This description is part of the blog post "Systematic Literature Review of teaching Open Science" https://sozmethode.hypotheses.org/839

According to my opinion, we do not pay enough attention to teaching Open Science in higher education. Therefore, I designed a seminar to teach students the practices of Open Science by doing qualitative research.About this seminar, I wrote the article ”Teaching Open Science and qualitative methods“. For the article ”Teaching Open Science and qualitative methods“, I started to review the literature on ”Teaching Open Science“. The result of my literature review is that certain aspects of Open Science are used for teaching. However, Open Science with all its aspects (Open Access, Open Data, Open Methodology, Open Science Evaluation and Open Science Tools) is not an issue in publications about teaching.

Based on this insight, I have started a systematic literature review. I realized quickly that I need help to analyse and interpret the articles and to evaluate my preliminary findings. Especially different disciplinary cultures of teaching different aspects of Open Science are challenging, as I myself, as a social scientist, do not have enough insight to be able to interpret the results correctly. Therefore, I would like to invite you to participate in this research project!

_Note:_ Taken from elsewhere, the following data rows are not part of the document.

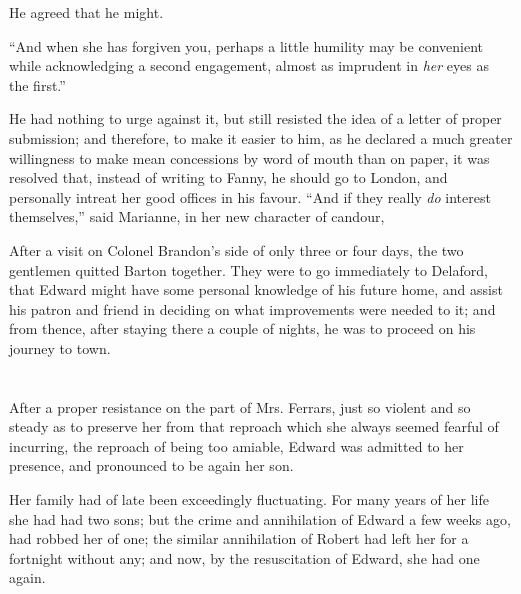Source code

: He agreed that he might.

“And when she has forgiven you, perhaps a little humility may be convenient while acknowledging a second engagement, almost as imprudent in {\em her} eyes as the first.”

He had nothing to urge against it, but still resisted the idea of a letter of proper submission; and therefore, to make it easier to him, as he declared a much greater willingness to make mean concessions by word of mouth than on paper, it was resolved that, instead of writing to Fanny, he should go to London, and personally intreat her good offices in his favour. “And if they really {\em do} interest themselves,” said Marianne, in her new character of candour, 

After a visit on Colonel Brandon's side of only three or four days, the two gentlemen quitted Barton together. They were to go immediately to Delaford, that Edward might have some personal knowledge of his future home, and assist his patron and friend in deciding on what improvements were needed to it; and from thence, after staying there a couple of nights, he was to proceed on his journey to town.

\chapter{} %

After a proper resistance on the part of Mrs. Ferrars, just so violent and so steady as to preserve her from that reproach which she always seemed fearful of incurring, the reproach of being too amiable, Edward was admitted to her presence, and pronounced to be again her son.

Her family had of late been exceedingly fluctuating. For many years of her life she had had two sons; but the crime and annihilation of Edward a few weeks ago, had robbed her of one; the similar annihilation of Robert had left her for a fortnight without any; and now, by the resuscitation of Edward, she had one again.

I am now looking for people who would like to join a collaborative process to further explore and write the systematic literature review on “Teaching Open Science“. Because I want to turn this project into a Massive Open Online Paper (MOOP). According to the 10 rules of Tennant et al (2019) on MOOPs, it is crucial to find a core group that is enthusiastic about the topic. Therefore, I am looking for people who are interested in creating the structure of the paper and writing the paper together with me. I am also looking for people who want to search for and review literature or evaluate the literature I have already found. Together with the interested persons I would then define, the rules for the project (cf. Tennant et al. 2019). So if you are interested to contribute to the further search for articles and / or to enhance the interpretation and writing of results, please get in touch. For everyone interested to contribute, the list of articles collected so far is freely accessible at Zotero: https://www.zotero.org/groups/2359061/teaching_open_science. The figure shown below provides a first overview of my ongoing work. I created the figure with the free software yEd and uploaded the file to zenodo, so everyone can download and work with it:

To make transparent what I have done so far, I will first introduce what a systematic literature review is. Secondly, I describe the decisions I made to start with the systematic literature review. Third, I present the preliminary results.

Systematic literature review – an Introduction

Systematic literature reviews “are a method of mapping out areas of uncertainty, and identifying where little or no relevant research has been done.” (Petticrew/Roberts 2008: 2). Fink defines the systematic literature review as a “systemic, explicit, and reproducible method for identifying, evaluating, and synthesizing the existing body of completed and recorded work produced by researchers, scholars, and practitioners.” (Fink 2019: 6). The aim of a systematic literature reviews is to surpass the subjectivity of a researchers’ search for literature. However, there can never be an objective selection of articles. This is because the researcher has for example already made a preselection by deciding about search strings, for example “Teaching Open Science”. In this respect, transparency is the core criteria for a high-quality review.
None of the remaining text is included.